Microsoft stock and two AI giants powered by undervalued engines

AI News


Artificial intelligence is no longer just a buzzword. This is a core part of how chips, software, cloud platforms, and tools like ChatGPT are built and used. As inflationary pressures ease in some regions and central banks reassess policy, investors are returning to focus on companies directly involved in the transition from semiconductors to large-scale language models. Our AI stock screener focuses on companies at the center of that transition, helping you filter a crowded market into a more targeted watchlist.
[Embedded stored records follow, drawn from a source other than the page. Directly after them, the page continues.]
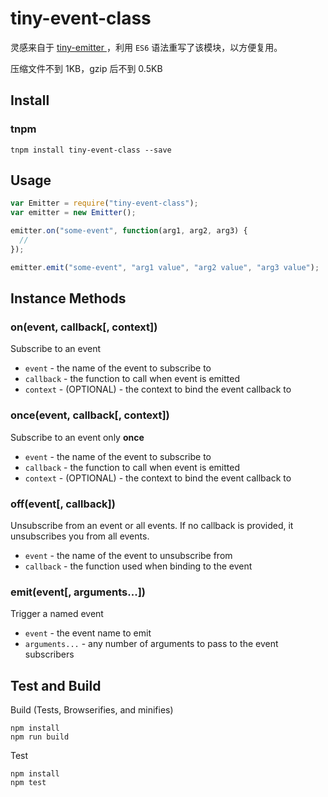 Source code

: # tiny-event-class

灵感来自于 [tiny-emitter
](https://www.npmjs.com/package/tiny-emitter)，利用 `ES6` 语法重写了该模块，以方便复用。

压缩文件不到 1KB，gzip 后不到 0.5KB

## Install

### tnpm

```shell
tnpm install tiny-event-class --save
```

## Usage

```js
var Emitter = require("tiny-event-class");
var emitter = new Emitter();

emitter.on("some-event", function(arg1, arg2, arg3) {
  //
});

emitter.emit("some-event", "arg1 value", "arg2 value", "arg3 value");
```

## Instance Methods

### on(event, callback[, context])

Subscribe to an event

- `event` - the name of the event to subscribe to
- `callback` - the function to call when event is emitted
- `context` - (OPTIONAL) - the context to bind the event callback to

### once(event, callback[, context])

Subscribe to an event only **once**

- `event` - the name of the event to subscribe to
- `callback` - the function to call when event is emitted
- `context` - (OPTIONAL) - the context to bind the event callback to

### off(event[, callback])

Unsubscribe from an event or all events. If no callback is provided, it unsubscribes you from all events.

- `event` - the name of the event to unsubscribe from
- `callback` - the function used when binding to the event

### emit(event[, arguments...])

Trigger a named event

- `event` - the event name to emit
- `arguments...` - any number of arguments to pass to the event subscribers

## Test and Build

Build (Tests, Browserifies, and minifies)

```shell
npm install
npm run build
```

Test

```shell
npm install
npm test
```

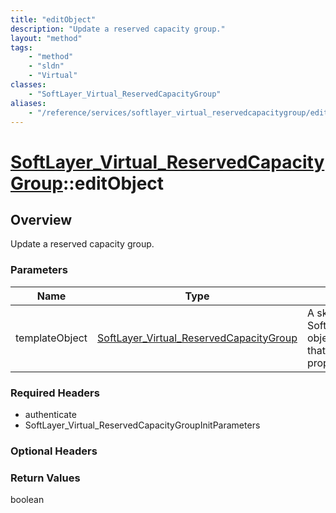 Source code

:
 ```yaml
---
title: "editObject"
description: "Update a reserved capacity group."
layout: "method"
tags:
    - "method"
    - "sldn"
    - "Virtual"
classes:
    - "SoftLayer_Virtual_ReservedCapacityGroup"
aliases:
    - "/reference/services/softlayer_virtual_reservedcapacitygroup/editObject"
---
```

# [SoftLayer_Virtual_ReservedCapacityGroup](/reference/services/SoftLayer_Virtual_ReservedCapacityGroup)::editObject




## Overview 
Update a reserved capacity group. 

### Parameters 
|Name | Type | Description |
| --- | --- | --- |
|templateObject| <a href='/reference/datatypes/SoftLayer_Virtual_ReservedCapacityGroup'>SoftLayer_Virtual_ReservedCapacityGroup </a>| A skeleton SoftLayer_Virtual_ReservedCapacityGroup object with only the properties defined that you wish to change. Unchanged properties are left alone.|


### Required Headers
* authenticate
* SoftLayer_Virtual_ReservedCapacityGroupInitParameters

### Optional Headers

### Return Values
boolean

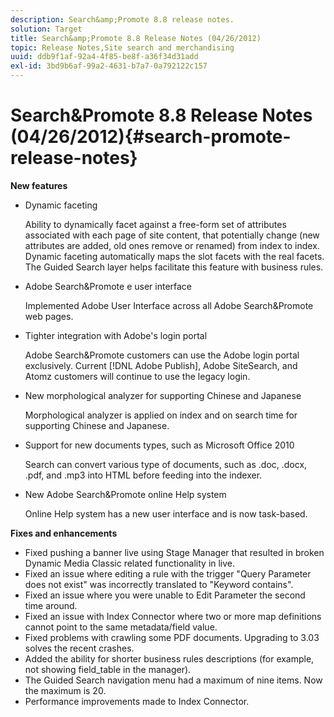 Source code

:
 ```yaml
---
description: Search&amp;Promote 8.8 release notes.
solution: Target
title: Search&amp;Promote 8.8 Release Notes (04/26/2012)
topic: Release Notes,Site search and merchandising
uuid: ddb9f1af-92a4-4f85-be8f-a36f34d31add
exl-id: 3bd9b6af-99a2-4631-b7a7-0a792122c157
---
```

# Search&amp;Promote 8.8 Release Notes (04/26/2012){#search-promote-release-notes}

 **New features**

* Dynamic faceting

  Ability to dynamically facet against a free-form set of attributes associated with each page of site content, that potentially change (new attributes are added, old ones remove or renamed) from index to index. Dynamic faceting automatically maps the slot facets with the real facets. The Guided Search layer helps facilitate this feature with business rules. 
* Adobe Search&amp;Promote e user interface

  Implemented Adobe User Interface across all Adobe Search&amp;Promote web pages. 
* Tighter integration with Adobe's login portal

  Adobe Search&amp;Promote customers can use the Adobe login portal exclusively. Current [!DNL Adobe Publish], Adobe SiteSearch, and Atomz customers will continue to use the legacy login. 
* New morphological analyzer for supporting Chinese and Japanese

  Morphological analyzer is applied on index and on search time for supporting Chinese and Japanese. 
* Support for new documents types, such as Microsoft Office 2010

  Search can convert various type of documents, such as .doc, .docx, .pdf, and .mp3 into HTML before feeding into the indexer. 
* New Adobe Search&amp;Promote online Help system

  Online Help system has a new user interface and is now task-based.

**Fixes and enhancements**

* Fixed pushing a banner live using Stage Manager that resulted in broken Dynamic Media Classic related functionality in live. 
* Fixed an issue where editing a rule with the trigger "Query Parameter does not exist" was incorrectly translated to "Keyword contains". 
* Fixed an issue where you were unable to Edit Parameter the second time around. 
* Fixed an issue with Index Connector where two or more map definitions cannot point to the same metadata/field value. 
* Fixed problems with crawling some PDF documents. Upgrading to 3.03 solves the recent crashes. 
* Added the ability for shorter business rules descriptions (for example, not showing field_table in the manager). 
* The Guided Search navigation menu had a maximum of nine items. Now the maximum is 20. 
* Performance improvements made to Index Connector.
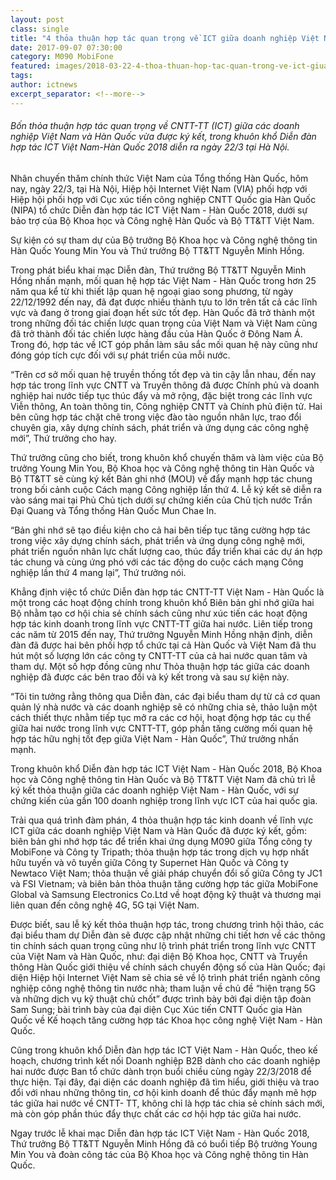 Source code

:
 ```yaml
---
layout: post
class: single
title: "4 thỏa thuận hợp tác quan trọng về ICT giữa doanh nghiệp Việt Nam-Hàn Quốc được ký kết"
date: 2017-09-07 07:30:00
category: M090 MobiFone
featured: images/2018-03-22-4-thoa-thuan-hop-tac-quan-trong-ve-ict-giua-doanh-nghiep-viet-nam-han-quoc-duoc-ky-ket.jpg
tags:
author: ictnews
excerpt_separator: <!--more-->
---
```


###### Bốn thỏa thuận hợp tác quan trọng về CNTT-TT (ICT) giữa các doanh nghiệp Việt Nam và Hàn Quốc vừa được ký kết, trong khuôn khổ Diễn đàn hợp tác ICT Việt Nam-Hàn Quốc 2018 diễn ra ngày 22/3 tại Hà Nội. 

<!--more-->

Nhân chuyến thăm chính thức Việt Nam của Tổng thống Hàn Quốc, hôm nay, ngày 22/3, tại Hà Nội, Hiệp hội Internet Việt Nam (VIA) phối hợp với Hiệp hội phối hợp với Cục xúc tiến công nghiệp CNTT Quốc gia Hàn Quốc (NIPA) tổ chức Diễn đàn hợp tác ICT Việt Nam - Hàn Quốc 2018, dưới sự bảo trợ của Bộ Khoa học và Công nghệ Hàn Quốc và Bộ TT&TT Việt Nam.

Sự kiện có sự tham dự của Bộ trưởng Bộ Khoa học và Công nghệ thông tin Hàn Quốc Young Min You và Thứ trưởng Bộ TT&TT Nguyễn Minh Hồng.

Trong phát biểu khai mạc Diễn đàn, Thứ trưởng Bộ TT&TT Nguyễn Minh Hồng nhấn mạnh, mối quan hệ hợp tác Việt Nam - Hàn Quốc trong hơn 25 năm qua kể từ khi thiết lập quan hệ ngoại giao song phương, từ ngày 22/12/1992 đến nay, đã đạt được nhiều thành tựu to lớn trên tất cả các lĩnh vực và đang ở trong giai đoạn hết sức tốt đẹp. Hàn Quốc đã trở thành một trong những đối tác chiến lược quan trọng của Việt Nam và Việt Nam cũng đã trở thành đối tác chiến lược hàng đầu của Hàn Quốc ở Đông Nam Á. Trong đó, hợp tác về ICT góp phần làm sâu sắc mối quan hệ này cũng như đóng góp tích cực đối với sự phát triển của mỗi nước.

“Trên cơ sở mối quan hệ truyền thống tốt đẹp và tin cậy lẫn nhau, đến nay hợp tác trong lĩnh vực CNTT và Truyền thông đã được Chính phủ và doanh nghiệp hai nước tiếp tục thúc đẩy và mở rộng, đặc biệt trong các lĩnh vực Viễn thông, An toàn thông tin, Công nghiệp CNTT và Chính phủ điện tử. Hai bên cũng hợp tác chặt chẽ trong việc đào tào nguồn nhân lực, trao đổi chuyên gia, xây dựng chính sách, phát triển và ứng dụng các công nghệ mới”, Thứ trưởng cho hay.

Thứ trưởng cũng cho biết, trong khuôn khổ chuyến thăm và làm việc của Bộ trưởng Young Min You, Bộ Khoa học và Công nghệ thông tin Hàn Quốc  và Bộ TT&TT sẽ cùng ký kết Bản ghi nhớ (MOU) về đẩy mạnh hợp tác chung trong bối cảnh cuộc Cách mạng Công nghiệp lần thứ 4. Lễ ký kết sẽ diễn ra vào sáng mai tại Phủ Chủ tịch dưới sự chứng kiến của Chủ tịch nước Trần Đại Quang và Tổng thống Hàn Quốc Mun Chae In.

“Bản ghi nhớ sẽ tạo điều kiện cho cả hai bên tiếp tục tăng cường hợp tác trong việc xây dựng chính sách, phát triển và ứng dụng công nghệ mới, phát triển nguồn nhân lực chất lượng cao, thúc đẩy triển khai các dự án hợp tác chung và cùng ứng phó với các tác động do cuộc cách mạng Công nghiệp lần thứ 4 mang lại”, Thứ trưởng nói.

Khẳng định việc tổ chức Diễn đàn hợp tác CNTT-TT Việt Nam - Hàn Quốc là một trong các hoạt động chính trong khuôn khổ Biên bản ghi nhớ giữa hai Bộ nhằm tạo cơ hội chia sẻ chính sách cũng như xúc tiến các hoạt động hợp tác kinh doanh trong lĩnh vực CNTT-TT giữa hai nước. Liên tiếp trong các năm từ 2015 đến nay, Thứ trưởng Nguyễn Minh Hồng nhận định, diễn đàn đã được hai bên phối hợp tổ chức tại cả Hàn Quốc và Việt Nam đã thu hút một số lượng lớn các công ty CNTT-TT của cả hai nước quan tâm và tham dự. Một số hợp đồng cũng như Thỏa thuận hợp tác giữa các doanh nghiệp đã được các bên trao đổi và ký kết trong và sau sự kiện này.

“Tôi tin tưởng rằng thông qua Diễn đàn, các đại biểu tham dự từ cả cơ quan quản lý nhà nước và các doanh nghiệp sẽ có những chia sẻ, thảo luận một cách thiết thực nhằm tiếp tục mở ra các cơ hội, hoạt động hợp tác cụ thể giữa hai nước trong lĩnh vực CNTT-TT, góp phần tăng cường mối quan hệ hợp tác hữu nghị tốt đẹp giữa Việt Nam - Hàn Quốc”, Thứ trưởng nhấn mạnh.

Trong khuôn khổ Diễn đàn hợp tác ICT Việt Nam - Hàn Quốc 2018, Bộ Khoa học và Công nghệ thông tin Hàn Quốc và Bộ TT&TT Việt Nam đã chủ trì lễ ký kết thỏa thuận giữa các doanh nghiệp Việt Nam - Hàn Quốc, với sự chứng kiến của gần 100 doanh nghiệp trong lĩnh vực ICT của hai quốc gia.

Trải qua quá trình đàm phán, 4 thỏa thuận hợp tác kinh doanh về lĩnh vực ICT giữa các doanh nghiệp Việt Nam và Hàn Quốc đã được ký kết, gồm: biên bản ghi nhớ hợp tác để triển khai ứng dụng M090 giữa Tổng công ty MobiFone và Công ty Tripath; thỏa thuận hợp tác trong dịch vụ hợp nhất hữu tuyến và vô tuyến giữa Công ty Supernet Hàn Quốc và Công ty Newtaco Việt Nam; thỏa thuận về giải pháp chuyển đổi số giữa Công ty JC1 và FSI Vietnam; và biên bản thỏa thuận tăng cường hợp tác giữa MobiFone Global và Samsung Electronics Co.Ltd về hoạt động kỹ thuật và thương mại liên quan đến công nghệ 4G, 5G tại Việt Nam.

Được biết, sau lễ ký kết thỏa thuận hợp tác, trong chương trình hội thảo, các đại biểu tham dự Diễn đàn sẽ được cập nhật những chi tiết hơn về các thông tin chính sách quan trọng cũng như lộ trình phát triển trong lĩnh vực CNTT của Việt Nam và Hàn Quốc, như: đại diện Bộ Khoa học, CNTT và Truyền thông Hàn Quốc giới thiệu về chính sách chuyển động số của Hàn Quốc; đại diện Hiệp hội Internet Việt Nam sẽ chia sẻ về lộ trình phát triển ngành công nghiệp công nghệ thông tin nước nhà; tham luận về chủ đề “hiện trạng 5G và những dịch vụ kỹ thuật chủ chốt” được trình bày bởi đại diện tập đoàn Sam Sung; bài trình bày của đại diện Cục Xúc tiến CNTT Quốc gia Hàn Quốc về Kế hoạch tăng cường hợp tác Khoa học công nghệ Việt Nam - Hàn Quốc.

Cũng trong khuôn khổ Diễn đàn hợp tác ICT Việt Nam - Hàn Quốc, theo kế hoạch, chương trình kết nối Doanh nghiệp B2B dành cho các doanh nghiệp hai nước được Ban tổ chức dành trọn buổi chiều cùng ngày 22/3/2018 để thực hiện. Tại đây, đại diện các doanh nghiệp đã tìm hiểu, giới thiệu và trao đổi với nhau những thông tin, cơ hội kinh doanh để thúc đẩy mạnh mẽ hợp tác giữa hai nước về CNTT- TT, không chỉ là hợp tác chia sẻ chính sách mới, mà còn góp phần thúc đẩy thực chất các cơ hội hợp tác giữa hai nước.

Ngay trước lễ khai mạc Diễn đàn hợp tác ICT Việt Nam - Hàn Quốc 2018, Thứ trưởng Bộ TT&TT Nguyễn Minh Hồng đã có buổi tiếp Bộ trưởng Young Min You và đoàn công tác của Bộ Khoa học và Công nghệ thông tin Hàn Quốc. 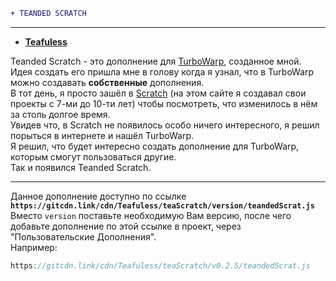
 ```diff 
+ TEANDED SCRATCH
```

---
*  **[Teafuless](https://github.com/Teafuless)** <br/>

Teanded Scratch - это дополнение для [TurboWarp](https://turbowarp.org), созданное мной.<br/>
Идея создать его пришла мне в голову когда я узнал, что в TurboWarp можно создавать **собственные** дополнения.<br/>
В тот день, я просто зашёл в [Scratch](https://scratch.mit.edu) \(на этом сайте я создавал свои проекты с 7\-ми до 10\-ти лет\) чтобы посмотреть, что изменилось в нём за столь долгое время.
<br/>
Увидев что, в Scratch не появилось особо ничего интересного, я решил порыться в интернете и нашёл TurboWarp.
<br/>
Я решил, что будет интересно создать дополнение для TurboWarp, которым смогут пользоваться другие.<br/>
Так и появился Teanded Scratch.

---
Данное дополнение доступно по ссылке **`https://gitcdn.link/cdn/Teafuless/teaScratch/version/teandedScrat.js`**<br/>
Вместо `version` поставьте необходимую Вам версию, после чего добавьте дополнение по этой ссылке в проект, через "Пользовательские Дополнения".<br/>
Например:<br/>
```js
https://gitcdn.link/cdn/Teafuless/teaScratch/v0.2.5/teandedScrat.js
```
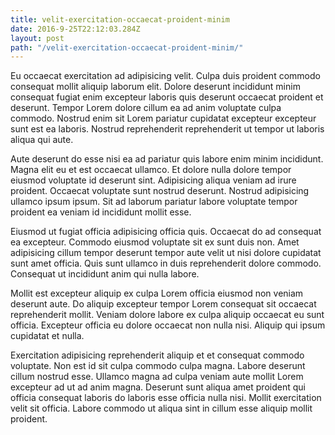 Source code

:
 ```yaml
---
title: velit-exercitation-occaecat-proident-minim
date: 2016-9-25T22:12:03.284Z
layout: post
path: "/velit-exercitation-occaecat-proident-minim/"
---
```


Eu occaecat exercitation ad adipisicing velit. Culpa duis proident commodo consequat mollit aliquip laborum elit. Dolore deserunt incididunt minim consequat fugiat enim excepteur laboris quis deserunt occaecat proident et deserunt. Tempor Lorem dolore cillum ea ad anim voluptate culpa commodo. Nostrud enim sit Lorem pariatur cupidatat excepteur excepteur sunt est ea laboris. Nostrud reprehenderit reprehenderit ut tempor ut laboris aliqua qui aute.

Aute deserunt do esse nisi ea ad pariatur quis labore enim minim incididunt. Magna elit eu et est occaecat ullamco. Et dolore nulla dolore tempor eiusmod voluptate id deserunt sint. Adipisicing aliqua veniam ad irure proident. Occaecat voluptate sunt nostrud deserunt. Nostrud adipisicing ullamco ipsum ipsum. Sit ad laborum pariatur labore voluptate tempor proident ea veniam id incididunt mollit esse.

Eiusmod ut fugiat officia adipisicing officia quis. Occaecat do ad consequat ea excepteur. Commodo eiusmod voluptate sit ex sunt duis non. Amet adipisicing cillum tempor deserunt tempor aute velit ut nisi dolore cupidatat sunt amet officia. Quis sunt ullamco in duis reprehenderit dolore commodo. Consequat ut incididunt anim qui nulla labore.

Mollit est excepteur aliquip ex culpa Lorem officia eiusmod non veniam deserunt aute. Do aliquip excepteur tempor Lorem consequat sit occaecat reprehenderit mollit. Veniam dolore labore ex culpa aliquip occaecat eu sunt officia. Excepteur officia eu dolore occaecat non nulla nisi. Aliquip qui ipsum cupidatat et nulla.

Exercitation adipisicing reprehenderit aliquip et et consequat commodo voluptate. Non est id sit culpa commodo culpa magna. Labore deserunt cillum nostrud esse. Ullamco magna ad culpa veniam aute mollit Lorem excepteur ad ut ad anim magna. Deserunt sunt aliqua amet proident qui officia consequat laboris do laboris esse officia nulla nisi. Mollit exercitation velit sit officia. Labore commodo ut aliqua sint in cillum esse aliquip mollit proident.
This article introduces the three most promising candidates from that screener.

Microsoft (MSFT)

overview: Microsoft is a global technology company that sells software, cloud services, devices, and games, with products such as Microsoft 365, Windows, Azure, LinkedIn, Xbox, and a growing suite of AI tools, including Copilot, built across its ecosystem.

operation: Microsoft derives most of its revenue from Productivity and Business Processes (US$135.3 billion) and Intelligent Cloud (US$128.4 billion), with More Personal Computing contributing US$54.6 billion.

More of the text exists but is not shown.